The civilian supervisor, a career administrator, attempts to help the creatures using his thorough knowledge of the Imperial bureaucracy. By carefully orchestrating a leak of a report he himself arranged, he causes the bureaucracy to make the reproduction problem a priority. Then, he arranges for the Cepheids to receive pilot training under the guise of providing them with a challenge. And finally, by using a crude form of telepathy during an interview with their leader, he gets the leader to express interest in a bulky object, so that he can manipulate the bureaucracy into arranging to deliver a large quantity of these to the Cepheids with a fleet of hundreds of spaceships.

His plan works; the Cepheids commandeer the ships, catching the humans off-guard without any nearby ships with which to mount a pursuit. It is hinted that they have left for the Magellanic Clouds to find a new world of their own. The supervisor has protected himself from any blame for the escape by his ingenious bureaucratic maneuvers, and is placed on leave pending reassignment.

==Historical context==
The author utilizes a turgid bureaucratic style of phraseology for the many memoranda that are a part of the story; this was based on what was in use by the U.S. Navy, Asimov's employers at the Philadelphia Navy Yard.

The aliens' predicament in a human-dominated galaxy is similar to the eventual fate of humans in the alternative futures of The End of Eternity. It does however have a very different ending — the Cepheids steal the spacecraft and head for an independent life in the Magellanic Clouds.

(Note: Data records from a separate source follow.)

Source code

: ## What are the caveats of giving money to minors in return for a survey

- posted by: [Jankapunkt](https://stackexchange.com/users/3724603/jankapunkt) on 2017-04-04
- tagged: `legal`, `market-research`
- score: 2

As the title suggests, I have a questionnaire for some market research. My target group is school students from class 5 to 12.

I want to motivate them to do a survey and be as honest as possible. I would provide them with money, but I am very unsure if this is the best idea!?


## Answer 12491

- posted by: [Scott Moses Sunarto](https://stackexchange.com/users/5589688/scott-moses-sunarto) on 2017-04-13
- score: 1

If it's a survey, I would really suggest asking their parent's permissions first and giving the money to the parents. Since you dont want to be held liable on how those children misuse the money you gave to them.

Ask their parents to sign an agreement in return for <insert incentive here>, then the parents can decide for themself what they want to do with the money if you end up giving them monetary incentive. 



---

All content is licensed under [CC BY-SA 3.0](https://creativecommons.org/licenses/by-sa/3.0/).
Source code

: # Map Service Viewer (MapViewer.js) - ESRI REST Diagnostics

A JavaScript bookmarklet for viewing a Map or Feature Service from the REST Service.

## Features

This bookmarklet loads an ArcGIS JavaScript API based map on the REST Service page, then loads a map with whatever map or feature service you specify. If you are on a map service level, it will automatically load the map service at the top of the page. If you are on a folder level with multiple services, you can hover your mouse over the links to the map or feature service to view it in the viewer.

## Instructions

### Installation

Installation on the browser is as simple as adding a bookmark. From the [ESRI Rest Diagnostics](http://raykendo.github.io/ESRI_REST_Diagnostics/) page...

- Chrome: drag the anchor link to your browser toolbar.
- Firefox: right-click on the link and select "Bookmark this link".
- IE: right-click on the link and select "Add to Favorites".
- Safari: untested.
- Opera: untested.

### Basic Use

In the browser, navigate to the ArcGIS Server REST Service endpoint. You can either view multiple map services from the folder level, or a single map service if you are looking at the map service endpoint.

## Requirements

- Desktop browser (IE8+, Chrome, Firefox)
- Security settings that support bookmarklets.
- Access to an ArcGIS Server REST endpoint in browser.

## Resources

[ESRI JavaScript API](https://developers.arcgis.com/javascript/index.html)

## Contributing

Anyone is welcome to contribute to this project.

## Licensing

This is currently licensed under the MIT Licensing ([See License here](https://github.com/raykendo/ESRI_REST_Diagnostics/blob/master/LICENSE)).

The Foundation and Earth character Golan Trevize says that no human ship has ever penetrated the Magellanic Clouds, nor the Andromeda Galaxy or other more distant galaxies. It is not known whether Asimov intended to make a link between those novels and this short story.

==The Second Foundation trilogy==
In the 'Second Foundation' trilogy, a series of books authorized by the estate of Asimov, a race of aliens within the Foundation Universe is mentioned who appear to be in circumstances similar to the Cepheids. Although they are not mentioned by name, a major character in this story is. A subplot in Foundation's Triumph investigates the problem raised in this story.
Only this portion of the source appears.